======== Extracted data
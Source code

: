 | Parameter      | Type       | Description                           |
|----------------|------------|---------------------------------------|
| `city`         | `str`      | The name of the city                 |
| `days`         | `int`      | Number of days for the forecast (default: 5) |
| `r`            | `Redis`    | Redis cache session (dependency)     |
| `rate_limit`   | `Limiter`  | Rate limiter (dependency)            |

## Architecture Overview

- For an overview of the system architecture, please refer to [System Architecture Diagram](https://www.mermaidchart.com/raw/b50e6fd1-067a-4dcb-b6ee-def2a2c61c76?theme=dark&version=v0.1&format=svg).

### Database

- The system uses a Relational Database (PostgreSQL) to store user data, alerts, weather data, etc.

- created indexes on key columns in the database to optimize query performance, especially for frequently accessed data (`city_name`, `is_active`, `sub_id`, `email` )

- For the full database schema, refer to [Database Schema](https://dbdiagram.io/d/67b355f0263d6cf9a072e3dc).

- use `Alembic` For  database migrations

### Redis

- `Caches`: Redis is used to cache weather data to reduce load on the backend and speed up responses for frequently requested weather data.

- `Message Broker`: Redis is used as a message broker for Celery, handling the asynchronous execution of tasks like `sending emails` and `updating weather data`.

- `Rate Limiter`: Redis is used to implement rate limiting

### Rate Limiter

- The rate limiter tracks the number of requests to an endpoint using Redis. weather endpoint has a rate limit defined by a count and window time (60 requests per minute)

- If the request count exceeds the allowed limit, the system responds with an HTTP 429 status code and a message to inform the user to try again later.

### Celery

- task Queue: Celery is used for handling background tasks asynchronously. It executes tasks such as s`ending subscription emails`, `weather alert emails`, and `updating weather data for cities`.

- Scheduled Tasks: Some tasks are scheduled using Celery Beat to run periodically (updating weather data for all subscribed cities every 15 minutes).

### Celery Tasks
================
> Your goal
Wherever a line of the records above contains the string "updating", copy that line out.

> Output below
- `Message Broker`: Redis is used as a message broker for Celery, handling the asynchronous execution of tasks like `sending emails` and `updating weather data`.
- task Queue: Celery is used for handling background tasks asynchronously. It executes tasks such as s`ending subscription emails`, `weather alert emails`, and `updating weather data for cities`.
- Scheduled Tasks: Some tasks are scheduled using Celery Beat to run periodically (updating weather data for all subscribed cities every 15 minutes).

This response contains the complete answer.